CANADA FX DEBT-C$ stays weaker against greenback after Bank of Canada keeps rates steady

* Canadian dollar at C$1.2481, or 80.12 U.S. cents
    * Bond prices flat to higher across maturity curve

    By Alastair Sharp
    TORONTO, May 27 (Reuters) - The Canadian dollar stayed
weaker against the greenback after the Bank of Canada said on
Wednesday it is standing pat on interest rates even as the U.S.
Federal Reserve has been readying markets for a rate increase.
    Since breaking weaker than C$1.20 to the U.S. dollar earlier
in May, the loonie has steadily lost ground, and now threatens
to breach C$1.25, its lowest since mid-April.
    The Canadian dollar was at C$1.2481 to the U.S.
dollar, or 80.12 U.S. cents, late on Wednesday morning, weaker
than Tuesday's official close of C$1.2427, or 80.47 U.S. cents.
    The currency largely brushed off the Bank of Canada's
announcement that it will hold its benchmark rate steady.

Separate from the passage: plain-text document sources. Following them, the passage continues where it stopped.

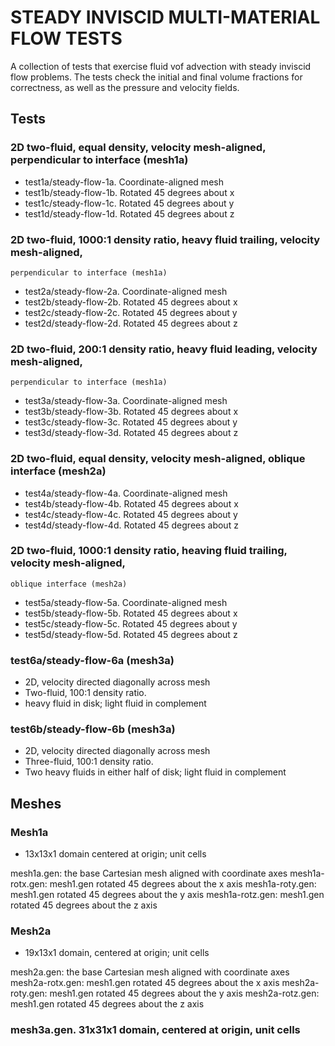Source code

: STEADY INVISCID MULTI-MATERIAL FLOW TESTS
=========================================
A collection of tests that exercise fluid vof advection with steady inviscid
flow problems. The tests check the initial and final volume fractions for
correctness, as well as the pressure and velocity fields.

Tests
-----

### 2D two-fluid, equal density, velocity mesh-aligned, perpendicular to interface (mesh1a)
* test1a/steady-flow-1a. Coordinate-aligned mesh
* test1b/steady-flow-1b. Rotated 45 degrees about x
* test1c/steady-flow-1c. Rotated 45 degrees about y
* test1d/steady-flow-1d. Rotated 45 degrees about z

### 2D two-fluid, 1000:1 density ratio, heavy fluid trailing, velocity mesh-aligned,
    perpendicular to interface (mesh1a)
* test2a/steady-flow-2a. Coordinate-aligned mesh
* test2b/steady-flow-2b. Rotated 45 degrees about x
* test2c/steady-flow-2c. Rotated 45 degrees about y
* test2d/steady-flow-2d. Rotated 45 degrees about z

### 2D two-fluid, 200:1 density ratio, heavy fluid leading, velocity mesh-aligned,
    perpendicular to interface (mesh1a)
* test3a/steady-flow-3a. Coordinate-aligned mesh
* test3b/steady-flow-3b. Rotated 45 degrees about x
* test3c/steady-flow-3c. Rotated 45 degrees about y
* test3d/steady-flow-3d. Rotated 45 degrees about z

### 2D two-fluid, equal density, velocity mesh-aligned, oblique interface (mesh2a)
* test4a/steady-flow-4a. Coordinate-aligned mesh
* test4b/steady-flow-4b. Rotated 45 degrees about x
* test4c/steady-flow-4c. Rotated 45 degrees about y
* test4d/steady-flow-4d. Rotated 45 degrees about z

### 2D two-fluid, 1000:1 density ratio, heaving fluid trailing, velocity mesh-aligned,
    oblique interface (mesh2a)
* test5a/steady-flow-5a. Coordinate-aligned mesh
* test5b/steady-flow-5b. Rotated 45 degrees about x
* test5c/steady-flow-5c. Rotated 45 degrees about y
* test5d/steady-flow-5d. Rotated 45 degrees about z

### test6a/steady-flow-6a (mesh3a)
* 2D, velocity directed diagonally across mesh
* Two-fluid, 100:1 density ratio.
* heavy fluid in disk; light fluid in complement

### test6b/steady-flow-6b (mesh3a)
* 2D, velocity directed diagonally across mesh
* Three-fluid, 100:1 density ratio.
* Two heavy fluids in either half of disk; light fluid in complement

Meshes
------

### Mesh1a
* 13x13x1 domain centered at origin; unit cells

mesh1a.gen: the base Cartesian mesh aligned with coordinate axes
mesh1a-rotx.gen: mesh1.gen rotated 45 degrees about the x axis
mesh1a-roty.gen: mesh1.gen rotated 45 degrees about the y axis
mesh1a-rotz.gen: mesh1.gen rotated 45 degrees about the z axis

### Mesh2a
* 19x13x1 domain, centered at origin; unit cells

mesh2a.gen: the base Cartesian mesh aligned with coordinate axes
mesh2a-rotx.gen: mesh1.gen rotated 45 degrees about the x axis
mesh2a-roty.gen: mesh1.gen rotated 45 degrees about the y axis
mesh2a-rotz.gen: mesh1.gen rotated 45 degrees about the z axis

### mesh3a.gen. 31x31x1 domain, centered at origin, unit cells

But
some analysts questioned whether economic recovery in the United
States will deliver the strong benefits to Canada that bank
Governor Stephen Poloz said he expects as exports rise.
    There is a not-trivial risk that growth will disappoint,
said Mazen Issa, a macro strategist at TD Securities.

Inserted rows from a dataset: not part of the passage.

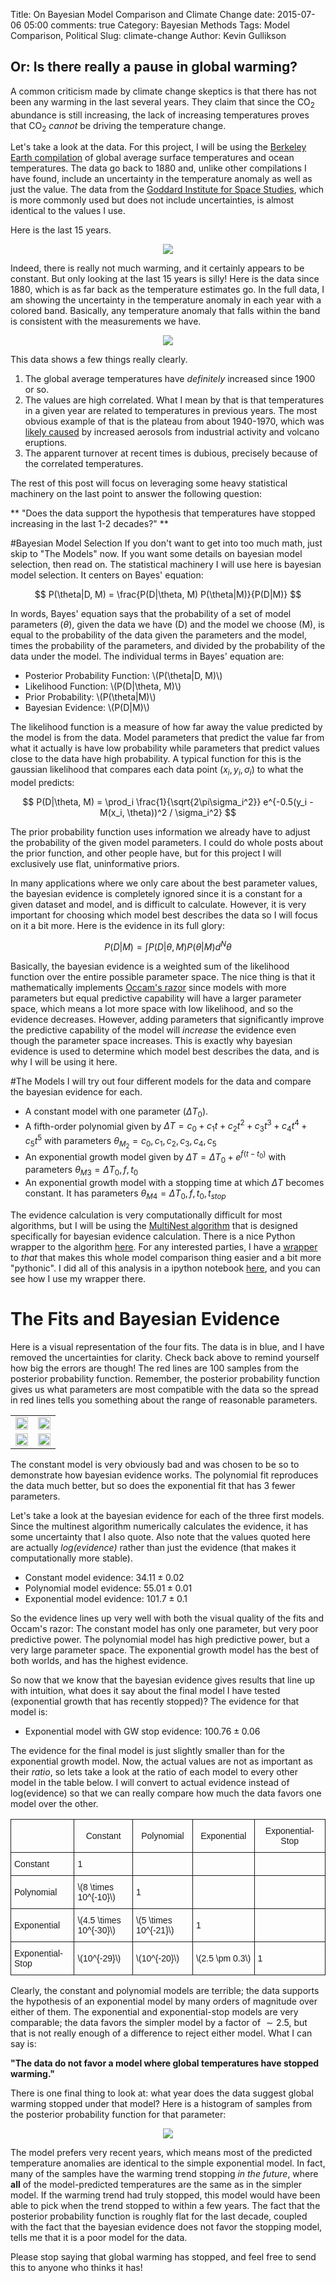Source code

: Title: On Bayesian Model Comparison and Climate Change
date: 2015-07-06 05:00
comments: true
Category: Bayesian Methods
Tags: Model Comparison, Political
Slug: climate-change
Author: Kevin Gullikson

## Or: Is there really a pause in global warming?
A common criticism made by climate change skeptics is that there has not been any warming in the last several years. They claim that since the CO$_2$ abundance is still increasing, the lack of increasing temperatures proves that CO$_2$ *cannot* be driving the temperature change.

Let's take a look at the data. For this project, I will be using the [Berkeley Earth compilation](http://berkeleyearth.org/data/) of global average surface temperatures and ocean temperatures. The data go back to 1880 and, unlike other compilations I have found, include an uncertainty in the temperature anomaly as well as just the value. The data from the [Goddard Institute for Space Studies](http://data.giss.nasa.gov/gistemp/), which is more commonly used but does not include uncertainties, is almost identical to the values I use.

Here is the last 15 years.

<style type="text/css">
  .centeredImage
    {
    text-align:center;
    margin-top:0px;
    margin-bottom:0px;
    padding:0px;
    }
</style>

<p class="centeredImage"><img src=Figures/Anomaly_Recent.png></p>

Indeed, there is really not much warming, and it certainly appears to be constant. But only looking at the last 15 years is silly! Here is the data since 1880, which is as far back as the temperature estimates go. In the full data, I am showing the uncertainty in the temperature anomaly in each year with a colored band. Basically, any temperature anomaly that falls within the band is consistent with the measurements we have.

<p class="centeredImage"><img src=Figures/Anomaly_Full.png></p>

This data shows a few things really clearly.

  1. The global average temperatures have *definitely* increased since 1900 or so.
  2. The values are high correlated. What I mean by that is that temperatures in a given year are related to temperatures in previous years. The most obvious example of that is the plateau from about 1940-1970, which was [likely caused](http://www.newscientist.com/article/dn11639-climate-myths-the-cooling-after-1940-shows-co2-does-not-cause-warming.html#.VZlUi63InK4) by increased aerosols from industrial activity and volcano eruptions.
  3. The apparent turnover at recent times is dubious, precisely because of the correlated temperatures.
  
The rest of this post will focus on leveraging some heavy statistical machinery on the last point to answer the following question:

** "Does the data support the hypothesis that temperatures have stopped increasing in the last 1-2 decades?" **

#Bayesian Model Selection
If you don't want to get into too much math, just skip to "The Models" now. If you want some details on bayesian model selection, then read on. The statistical machinery I will use here is bayesian model selection. It centers on Bayes' equation:

$$
P(\theta|D, M) = \frac{P(D|\theta, M) P(\theta|M)}{P(D|M)}
$$

In words, Bayes' equation says that the probability of a set of model parameters ($\theta$), given the data we have (D) and the model we choose (M), is equal to the probability of the data given the parameters and the model, times the probability of the parameters, and divided by the probability of the data under the model. The individual terms in Bayes' equation are:

<ul>
  <li> Posterior Probability Function: <span class="math">\(P(\theta|D, M)\)</span> </li>
  <li> Likelihood Function: <span class="math">\(P(D|\theta, M)\)</span> </li>
  <li> Prior Probability: <span class="math">\(P(\theta|M)\)</span> </li>
  <li> Bayesian Evidence: <span class="math">\(P(D|M)\)</span> </li>
</ul>
 
The likelihood function is a measure of how far away the value predicted by the model is from the data. Model parameters that predict the value far from what it actually is have low probability while parameters that predict values close to the data have high probability. A typical function for this is the gaussian likelihood that compares each data point ($x_i, y_i, \sigma_i$) to what the model predicts:

$$
P(D|\theta, M) = \prod_i \frac{1}{\sqrt{2\pi\sigma_i^2}} e^{-0.5(y_i - M(x_i, \theta))^2 / \sigma_i^2}
$$

The prior probability function uses information we already have to adjust the probability of the given model parameters. I could do whole posts about the prior function, and other people have, but for this project I will exclusively use flat, uninformative priors.

In many applications where we only care about the best parameter values, the bayesian evidence is completely ignored since it is a constant for a given dataset and model, and is difficult to calculate. However, it is very important for choosing which model best describes the data so I will focus on it a bit more. Here is the evidence in its full glory:

$$
P(D|M) = \int P(D|\theta, M)P(\theta|M)d^N\theta
$$

Basically, the bayesian evidence is a weighted sum of the likelihood function over the entire possible parameter space. The nice thing is that it mathematically implements [Occam's razor](https://en.wikipedia.org/wiki/Occam's_razor) since models with more parameters but equal predictive capability will have a larger parameter space, which means a lot more space with low likelihood, and so the evidence decreases. However, adding parameters that significantly improve the predictive capability of the model will *increase* the evidence even though the parameter space increases. This is exactly why bayesian evidence is used to determine which model best describes the data, and is why I will be using it here. 

#The Models
I will try out four different models for the data and compare the bayesian evidence for each.

 - A constant model with one parameter ($\Delta T_0$).
 - A fifth-order polynomial given by $\Delta T = c_0 + c_1t + c_2t^2 + c_3t^3 + c_4t^4 + c_5t^5$ with parameters $\theta_{M_2} = c_0, c_1, c_2, c_3, c_4, c_5$
 - An exponential growth model given by $\Delta T = \Delta T_0 + e^{f(t-t_0)}$ with parameters $\theta_{M3} = \Delta T_0, f, t_0$
 - An exponential growth model with a stopping time at which $\Delta T$ becomes constant. It has parameters $\theta_{M4} = \Delta T_0, f, t_0, t_{stop}$
 
The evidence calculation is very computationally difficult for most algorithms, but I will be using the [MultiNest algorithm](http://arxiv.org/abs/0809.3437) that is designed specifically for bayesian evidence calculation. There is a nice Python wrapper to the algorithm [here](https://github.com/JohannesBuchner/PyMultiNest). For any interested parties, I have a [wrapper](https://github.com/kgullikson88/General/blob/a0803368154b18e4e051e35b77b1a2eb41e51dc1/Fitters.py#L947) to *that* that makes this whole model comparison thing easier and a bit more "pythonic". I did all of this analysis in a ipython notebook [here](https://github.com/kgullikson88/Ipython_Notebooks/blob/master/Climate_Data_multinest.ipynb), and you can see how I use my wrapper there.

# The Fits and Bayesian Evidence
Here is a visual representation of the four fits. The data is in blue, and I have removed the uncertainties for clarity. Check back above to remind yourself how big the errors are though! The red lines are 100 samples from the posterior probability function. Remember, the posterior probability function gives us what parameters are most compatible with the data so the spread in red lines tells you something about the range of reasonable parameters.


<style type="text/css">
.floated_img
{
    float: left;
}
.section {
  width: 50%;
  height: 50%;
  border: solid 1px #000;
  display: inline-block;
  vertical-align: middle;
  position: relative;
}
.section img {
  position: absolute;
  top: 0;
  right: 0;
  bottom: 0;
  left: 0;
  margin: auto;
  max-height: 90%;
  max-width: 90%;
}
</style>

<table width="100%" border="0" cellspacing="0" cellpadding="0">
  <tr>
    <td><img src="Figures/Constant.png" width= "100%"  border="0"></td>
    <td><img src="Figures/Polynomial.png" width= "100%"  border="0"></td>
  </tr>
  <tr>
    <td><img src="Figures/ExpFit.png" width= "100%"  border="0"></td>
    <td><img src="Figures/ExpFit_Stop.png" width= "100%"  border="0"></td>
  </tr>
</table>


The constant model is very obviously bad and was chosen to be so to demonstrate how bayesian evidence works. The polynomial fit reproduces the data much better, but so does the exponential fit that has 3 fewer parameters. 

Let's take a look at the bayesian evidence for each of the three first models. Since the multinest algorithm numerically calculates the evidence, it has some uncertainty that I also quote. Also note that the values quoted here are actually *$log(evidence)$* rather than just the evidence (that makes it computationally more stable).

 - Constant model evidence: $34.11 \pm 0.02$
 - Polynomial model evidence: $55.01 \pm 0.01$
 - Exponential model evidence: $101.7 \pm 0.1$
 
So the evidence lines up very well with both the visual quality of the fits and Occam's razor: The constant model has only one parameter, but very poor predictive power. The polynomial model has high predictive power, but a very large parameter space. The exponential growth model has the best of both worlds, and has the highest evidence. 

So now that we know that the bayesian evidence gives results that line up with intuition, what does it say about the final model I have tested (exponential growth that has recently stopped)? The evidence for that model is:

 - Exponential model with GW stop evidence: $100.76 \pm 0.06$
 
The evidence for the final model is just slightly smaller than for the exponential growth model. Now, the actual values are not as important as their *ratio*, so lets take a look at the ratio of each model to every other model in the table below. I will convert to actual evidence instead of log(evidence) so that we can really compare how much the data favors one model over the other.

<style type="text/css">
.tg  {border-collapse:collapse;border-spacing:0;}
.tg td{font-family:Arial, sans-serif;font-size:14px;padding:10px 5px;border-style:solid;border-width:1px;overflow:hidden;word-break:normal;}
.tg th{font-family:Arial, sans-serif;font-size:14px;font-weight:normal;padding:10px 5px;border-style:solid;border-width:1px;overflow:hidden;word-break:keep-all;}
@media screen and (max-width: 767px) {.tg {width: auto !important;}.tg col {width: auto !important;}.tg-wrap {overflow-x: auto;-webkit-overflow-scrolling: touch;}}</style>
<div class="tg-wrap"><table class="tg">
  <col width="120">
  <col width="120">
  <col width="120">
  <col width="120">
  <col width="150">
  <tr>
    <th class="tg-031e"></th>
    <th class="tg-031e">Constant</th>
    <th class="tg-031e">Polynomial</th>
    <th class="tg-031e">Exponential</th>
    <th class="tg-031e">Exponential-Stop</th>
  </tr>
  <tr>
    <td class="tg-031e">Constant</td>
    <td class="tg-031e">1</td>
    <td class="tg-031e"></td>
    <td class="tg-031e"></td>
    <td class="tg-031e"></td>
  </tr>
  <tr>
    <td class="tg-031e">Polynomial</td>
    <td class="tg-031e"><span class="math">\(8 \times 10^{-10}\)</span></td>
    <td class="tg-031e">1</td>
    <td class="tg-031e"></td>
    <td class="tg-031e"></td>
  </tr>
  <tr>
    <td class="tg-031e">Exponential</td>
    <td class="tg-031e"><span class="math">\(4.5 \times 10^{-30}\)</span></td>
    <td class="tg-031e"><span class="math">\(5 \times 10^{-21}\)</span></td>
    <td class="tg-031e">1</td>
    <td class="tg-031e"></td>
  </tr>
  <tr>
    <td class="tg-031e">Exponential-Stop</td>
    <td class="tg-031e"><span class="math">\(10^{-29}\)</span></td>
    <td class="tg-031e"><span class="math">\(10^{-20}\)</span></td>
    <td class="tg-031e"><span class="math">\(2.5 \pm 0.3\)</span></td>
    <td class="tg-031e">1</td>
  </tr>
</table></div>

Clearly, the constant and polynomial models are terrible; the data supports the hypothesis of an exponential model by many orders of magnitude over either of them. The exponential and exponential-stop models are very comparable; the data favors the simpler model by a factor of $\sim 2.5$, but that is not really enough of a difference to reject either model. What I can say is:

**"The data do not favor a model where global temperatures have stopped warming."**

There is one final thing to look at: what year does the data suggest global warming stopped under that model? Here is a histogram of samples from the posterior probability function for that parameter:

<p class="centeredImage"><img src="Figures/GW_Stoptime.png"></p>

The model prefers very recent years, which means most of the predicted temperature anomalies are identical to the simple exponential model. In fact, many of the samples have the warming trend stopping *in the future*, where **all** of the model-predicted temperatures are the same as in the simpler model. If the warming trend had truly stopped, this model would have been able to pick when the trend stopped to within a few years. The fact that the posterior probability function is roughly flat for the last decade, coupled with the fact that the bayesian evidence does not favor the stopping model, tells me that it is a poor model for the data. 

Please stop saying that global warming has stopped, and feel free to send this to anyone who thinks it has!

    "We're not saying the bank is going to cut rates," he said.
"But they may be way too optimistic in the growth outlook for
the second half of the year." 
    The U.S. dollar has gained broadly this week as traders have
bet that a U.S. rate hike is pending amid a string of upbeat
economic data south of the border.
    Speaking ahead of the Canadian rate announcement, the head
of foreign exchange strategy at CIBC World Markets said some
bets against the loonie could be pulled back if Poloz again
pointed to economic recovery coming later of this year.

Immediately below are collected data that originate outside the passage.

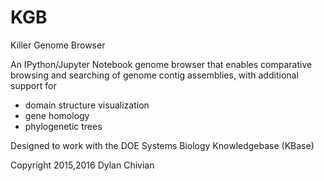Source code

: # KGB
Killer Genome Browser
 
  An IPython/Jupyter Notebook genome browser that enables comparative
  browsing and searching of genome contig assemblies, with additional
  support for

  * domain structure visualization
  * gene homology
  * phylogenetic trees

  Designed to work with the DOE Systems Biology Knowledgebase (KBase)

Copyright 2015,2016 Dylan Chivian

    But dips will be bought into, CIBC's Jeremy Stretch said,
because "underlying metrics still favor the U.S. both in terms
of growth and/or rate spreads."
    Canadian government bond prices were flat to higher across
the maturity curve, with the two-year unchanged to
yield 0.648 percent and the benchmark 10-year up 11
Canadian cents to yield 1.693 percent.
    The Canada-U.S. two-year bond spread was -1.2 basis points,
while the 10-year spread was -47.1 basis points.